3. Review all deeds and real estate documents-Real estate that is owned with a right of survivorship will pass outside the probate process.  To ensure a smooth transition, it is important make sure all jointly owned real estate is titled as a tenancy by the entirety property (for married couples) or as joint tenancy property (for non-married couples).

People who own multiple pieces of real estate may wish to consider consolidating their properties in a trust or an entity such as an LLC.  This is especially important if you real estate in multiple states or if you own real estate outside of New York.

4. Meet with your financial planner or insurance agent to discuss your insurance coverage-Like an estate plan, it is crucial that your insurance policies (life, disability and long-term care) are periodically reviewed alongside your trusted advisor.  This allows the advisor to determine if you have sufficient coverage for your current situation and allows the client to determine if they are satisfied with their current policies.

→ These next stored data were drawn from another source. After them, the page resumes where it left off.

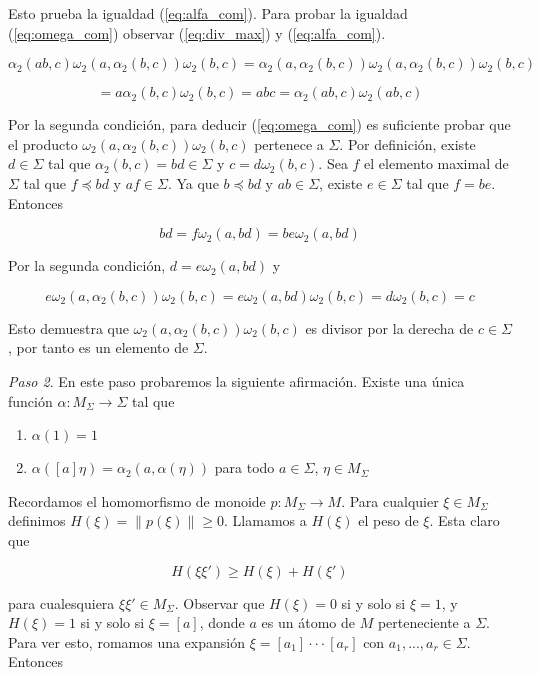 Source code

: \documentclass[12pt]{article}
\theoremstyle{definition}
\providecommand{\norm}[1]{\lVert#1\rVert}
\begin{document}
Esto prueba la igualdad (\ref{eq:alfa_com}). Para probar la igualdad (\ref{eq:omega_com}) observar (\ref{eq:div_max}) y (\ref{eq:alfa_com}).

$$\alpha_2(ab,c)\omega_2(a,\alpha_2(b,c))\omega_2(b,c)=\alpha_2(a,\alpha_2(b,c))\omega_2(a,\alpha_2(b,c))\omega_2(b,c)$$

$$=a\alpha_2(b,c)\omega_2(b,c)=abc=\alpha_2(ab,c)\omega_2(ab,c)$$

Por la segunda condición, para deducir (\ref{eq:omega_com}) es suficiente probar que el producto $\omega_2(a,\alpha_2(b,c))\omega_2(b,c)$ pertenece a $\Sigma$. Por definición, existe $d\in\Sigma$ tal que $\alpha_2(b,c)=bd\in\Sigma$ y $c=d\omega_2(b,c)$. Sea $f$ el elemento maximal de $\Sigma$ tal que $f\preceq bd$ y $af\in\Sigma$. Ya que $b\preceq bd$ y $ab\in\Sigma$, existe $e\in\Sigma$ tal que $f=be$. Entonces

$$bd=f\omega_2(a,bd)=be\omega_2(a,bd)$$

Por la segunda condición, $d=e\omega_2(a,bd)$ y

$$e\omega_2(a,\alpha_2(b,c))\omega_2(b,c)=e\omega_2(a,bd)\omega_2(b,c)=d\omega_2(b,c)=c$$

Esto demuestra que $\omega_2(a,\alpha_2(b,c))\omega_2(b,c)$ es divisor por la derecha de $c\in\Sigma$, por tanto es un elemento de $\Sigma$.

\textit{Paso 2}. En este paso probaremos la siguiente afirmación. Existe una única función $\alpha:M_\Sigma\rightarrow\Sigma$ tal que

\begin{enumerate}[label=\roman*.]
\item $\alpha(1)=1$
\item $\alpha([a]\eta)=\alpha_2(a,\alpha(\eta))$ para todo $a\in\Sigma$, $\eta\in M_\Sigma$
\end{enumerate}

Recordamos el homomorfismo de monoide $p:M_\Sigma\rightarrow M$. Para cualquier $\xi\in M_\Sigma$ definimos $H(\xi)=\norm{p(\xi)}\geq 0$. Llamamos a $H(\xi)$ el peso de $\xi$. Esta claro que

$$H(\xi\xi')\geq H(\xi)+H(\xi')$$
\newline

para cualesquiera $\xi\xi'\in M_\Sigma$. Observar que $H(\xi)=0$ si y solo si $\xi=1$, y $H(\xi)=1$ si y solo si $\xi=[a]$, donde $a$ es un átomo de $M$ perteneciente a $\Sigma$. Para ver esto, romamos una expansión $\xi=[a_1]\cdot\cdot\cdot[a_r]$ con $a_1,...,a_r\in\Sigma$. Entonces
\end{document}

5. Speak with your current or named fiduciaries-In time between a person is named a fiduciary under a will and trust and the time when they actually are asked to serve, the named fiduciary’s relationship with you and their personal circumstances may change.  While most named fiduciaries are close friends or relatives, it is helpful to frequently confirm their willingness and ability to serve.

For those with existing fiduciary relationships, frequent communication about the fiduciary’s administration of an estate or trust is a good way to avoid conflict at a later date.  It also gives the fiduciary the ability to communicate any suggestions or concerns they may have with their current role.

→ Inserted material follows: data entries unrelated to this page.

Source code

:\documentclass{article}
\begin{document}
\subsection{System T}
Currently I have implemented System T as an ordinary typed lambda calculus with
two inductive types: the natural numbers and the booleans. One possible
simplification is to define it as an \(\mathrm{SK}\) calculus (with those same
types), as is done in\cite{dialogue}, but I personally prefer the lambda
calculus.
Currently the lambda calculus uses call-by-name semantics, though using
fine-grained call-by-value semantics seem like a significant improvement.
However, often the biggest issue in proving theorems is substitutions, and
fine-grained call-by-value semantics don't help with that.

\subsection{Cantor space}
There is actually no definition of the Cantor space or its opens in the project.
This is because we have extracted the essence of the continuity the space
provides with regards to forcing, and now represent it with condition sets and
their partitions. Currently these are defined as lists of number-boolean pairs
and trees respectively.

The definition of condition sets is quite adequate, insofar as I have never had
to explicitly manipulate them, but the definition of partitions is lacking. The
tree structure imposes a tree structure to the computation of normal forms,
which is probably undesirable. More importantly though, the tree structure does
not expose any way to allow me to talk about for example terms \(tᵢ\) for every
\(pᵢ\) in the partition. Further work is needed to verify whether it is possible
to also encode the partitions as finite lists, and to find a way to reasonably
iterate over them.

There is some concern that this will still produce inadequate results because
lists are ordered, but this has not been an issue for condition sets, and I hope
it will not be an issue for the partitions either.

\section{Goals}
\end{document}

6. File Gift Tax and Fiduciary Income Tax Returns-If you and your spouse have made any large-scale gifts during 2011, it will be necessary to file a gift tax return.  Similarly, nongrantor trusts and estates are required to file fiduciary income tax returns since the income of each will be taxed as a separate entity.

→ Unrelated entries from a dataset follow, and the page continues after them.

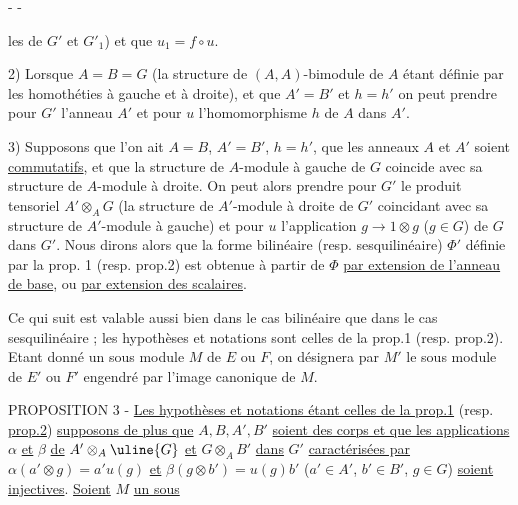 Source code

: -  -

les de $G'$ et $G'_1$) et que $u_1=f\circ u$.

2) Lorsque $A=B=G$ (la structure de $(A,A)$-bimodule de $A$ étant définie par les homothéties à gauche et à droite), et que $A'=B'$ et $h=h'$ on peut prendre pour $G'$ l'anneau $A'$ et pour $u$ l'homomorphisme $h$ de $A$ dans $A'$.

3) Supposons que l'on ait $A=B$, $A'=B'$, $h=h'$, que les anneaux $A$ et $A'$ soient \uline{commutatifs}, et que la structure de $A$-module à gauche de $G$ coincide avec sa structure de $A$-module à droite. On peut alors prendre pour $G'$ le produit tensoriel $A'\otimes_A G$ (la structure de $A'$-module à droite de $G'$ coincidant avec sa structure de $A'$-module à gauche) et pour $u$ l'application $g\to1\otimes g$ ($g\in G$) de $G$ dans $G'$. Nous dirons alors que la forme bilinéaire (resp. sesquilinéaire) $\Phi'$ définie par la prop. 1 (resp. prop.2) est obtenue à partir de $\Phi$ \uline{par extension de l'anneau de base}, ou \uline{par extension des scalaires}.

Ce qui suit est valable aussi bien dans le cas bilinéaire que dans le cas sesquilinéaire ; les hypothèses et notations sont celles de la prop.1 (resp. prop.2). Etant donné un sous module $M$ de $E$ ou $F$, on désignera par $M'$ le sous module de $E'$ ou $F'$ engendré par l'image canonique de $M$.

PROPOSITION 3 - \uline{Les hypothèses et notations étant celles de la prop.1} (resp. \uline{prop.2}) \uline{supposons de plus que} $A,B,A',B'$ \uline{soient des corps et que les applications} $\alpha$ \uline{et} $\beta$ \uline{de} $A'\otimes_A \uline{G}$ \uline{et} $G\otimes_A B'$ \uline{dans} $G'$ \uline{caractérisées par} $\alpha(a'\otimes g)=a'u(g)$ \uline{et} $\beta(g\otimes b')=u(g)b'$ ($a'\in A'$, $b'\in B'$, $g\in G$) \uline{soient injectives}. \uline{Soient} $M$ \uline{un sous}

The April 17th filing deadline for personal income tax returns also applies to gift and fiduciary income tax returns.  So while it may be too late to have a return filed before then, it is not too late to file for an extension.

7. Plan your 2012 gifts-With 2012 almost a third over, there remains nine months in which large scale gifts may be made that take advantage of the current $5.12 million gift tax exemption.  On January 1, 2013, absent an intervening action, the exemption drops to $1 million.

For those looking to make more modest gifts, utilizing your annual gift tax exclusion is a great way to benefit your children and reduce the size of your taxable estate.  Individuals may gift $13,000 to as many beneficiaries as they like while married couples can gift up to $26,000 per beneficiary.

8. Plan 2012 charitable gifts-Philanthropically minded individuals should consider the different ways of benefiting charities while also creating tax benefits for themselves.  Individual gifts, charitable annuities, the use of charitable trusts and the creation of a private foundation are all great ways to benefit the causes or organizations that matter most to you.

9. Consider Lifetime Trust Planning-Whether planning for your child’s education, removing your life insurance from your taxable estate or making gifts to your children, lifetime trust planning provides a great mechanism for protecting assets while also providing your children and other relatives with a significant financial benefit.  This is especially true this year while the lifetime gift tax exemption is at an all time high and interest rates are at a historic low.

10. Update your business succession/organization plan-Business owners should be aware of the potential negative consequences of not having a succession plan in place.  Failure to plan for your business, much like failing to create an estate plan, could create unexpected and undesired consequences for your family, business and associates.

A good estate plan requires consistent review and updates to ensure yourwishes are properly enacted.  Before you make your summer plans, make sure that your estate plan is up to date.  It will be one less thing that will keep you from having a great summer.